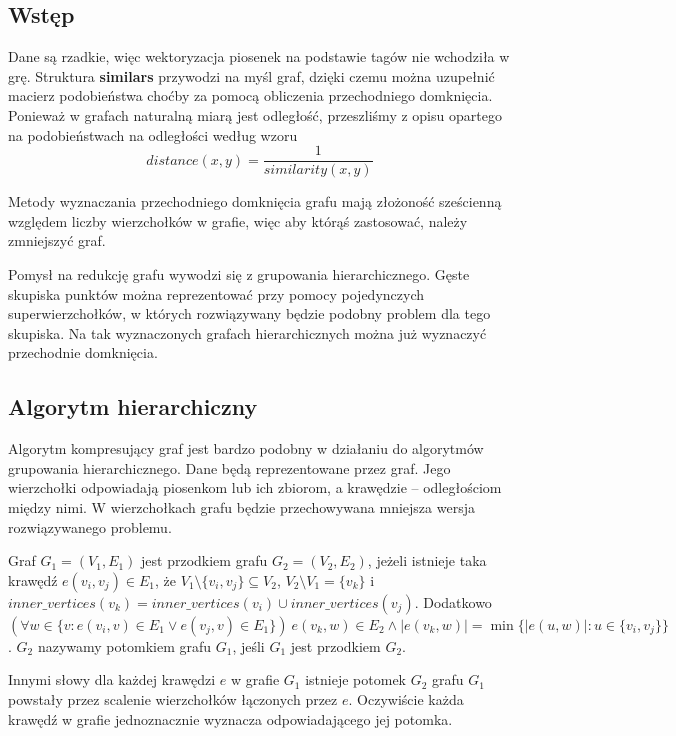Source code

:\documentclass[a4paper,10pt]{article}
\begin{document}
\subsection{Wstęp}
Dane są rzadkie, więc wektoryzacja piosenek na podstawie tagów nie wchodziła w grę. 
Struktura \textbf{similars} przywodzi na myśl graf, dzięki czemu można uzupełnić macierz podobieństwa choćby za pomocą obliczenia przechodniego domknięcia.
Ponieważ w grafach naturalną miarą jest odległość, przeszliśmy z opisu opartego na podobieństwach na odległości według wzoru
\begin{equation}
 distance(x, y) = \frac{1}{similarity(x, y)}
\end{equation}

Metody wyznaczania przechodniego domknięcia grafu mają złożoność sześcienną względem liczby wierzchołków w grafie, 
więc aby którąś zastosować, należy zmniejszyć graf.

Pomysł na redukcję grafu wywodzi się z grupowania hierarchicznego.
Gęste skupiska punktów można reprezentować przy pomocy pojedynczych superwierzchołków, w których rozwiązywany będzie podobny problem dla tego skupiska.
Na tak wyznaczonych grafach hierarchicznych można już wyznaczyć przechodnie domknięcia.

\subsection{Algorytm hierarchiczny}
Algorytm kompresujący graf jest bardzo podobny w działaniu do algorytmów grupowania hierarchicznego.
Dane będą reprezentowane przez graf. Jego wierzchołki odpowiadają piosenkom lub ich zbiorom, a krawędzie -- odległościom między nimi.
W wierzchołkach grafu będzie przechowywana mniejsza wersja rozwiązywanego problemu.

Graf $G_1 = (V_1, E_1)$ jest przodkiem grafu $G_2 = (V_2, E_2)$, jeżeli istnieje taka krawędź $e(v_i, v_j) \in E_1$, że $V_1 \setminus \{v_i, v_j\} \subseteq V_2$, 
$V_2 \setminus V_1 = \{v_k\}$ i $inner\_vertices(v_k) = inner\_vertices(v_i) \cup inner\_vertices(v_j)$.\linebreak
Dodatkowo $(\forall w \in \{v: e(v_i, v) \in E_1 \vee e(v_j, v) \in E_1\})~e(v_k, w) \in E_2 \wedge |e(v_k, w)| = \min \{|e(u, w)| : u \in \{v_i, v_j\}\}$.
$G_2$ nazywamy potomkiem grafu $G_1$, jeśli $G_1$ jest przodkiem $G_2$.

Innymi słowy dla każdej krawędzi $e$ w grafie $G_1$ istnieje potomek $G_2$ grafu $G_1$ powstały przez scalenie wierzchołków łączonych przez $e$.
Oczywiście każda krawędź w grafie jednoznacznie wyznacza odpowiadającego jej potomka.
\end{document}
● ● ●
- [What you need to do]: What is asked for is an exact copy of the lines above from the one containing "inner\_vertices(v_i) \cup inner\_vertices(v_j)$.\linebreak" through the one containing "jest przodkiem $G_2$.", and only those.

- [Answer box]:
$V_2 \setminus V_1 = \{v_k\}$ i $inner\_vertices(v_k) = inner\_vertices(v_i) \cup inner\_vertices(v_j)$.\linebreak
Dodatkowo $(\forall w \in \{v: e(v_i, v) \in E_1 \vee e(v_j, v) \in E_1\})~e(v_k, w) \in E_2 \wedge |e(v_k, w)| = \min \{|e(u, w)| : u \in \{v_i, v_j\}\}$.
$G_2$ nazywamy potomkiem grafu $G_1$, jeśli $G_1$ jest przodkiem $G_2$.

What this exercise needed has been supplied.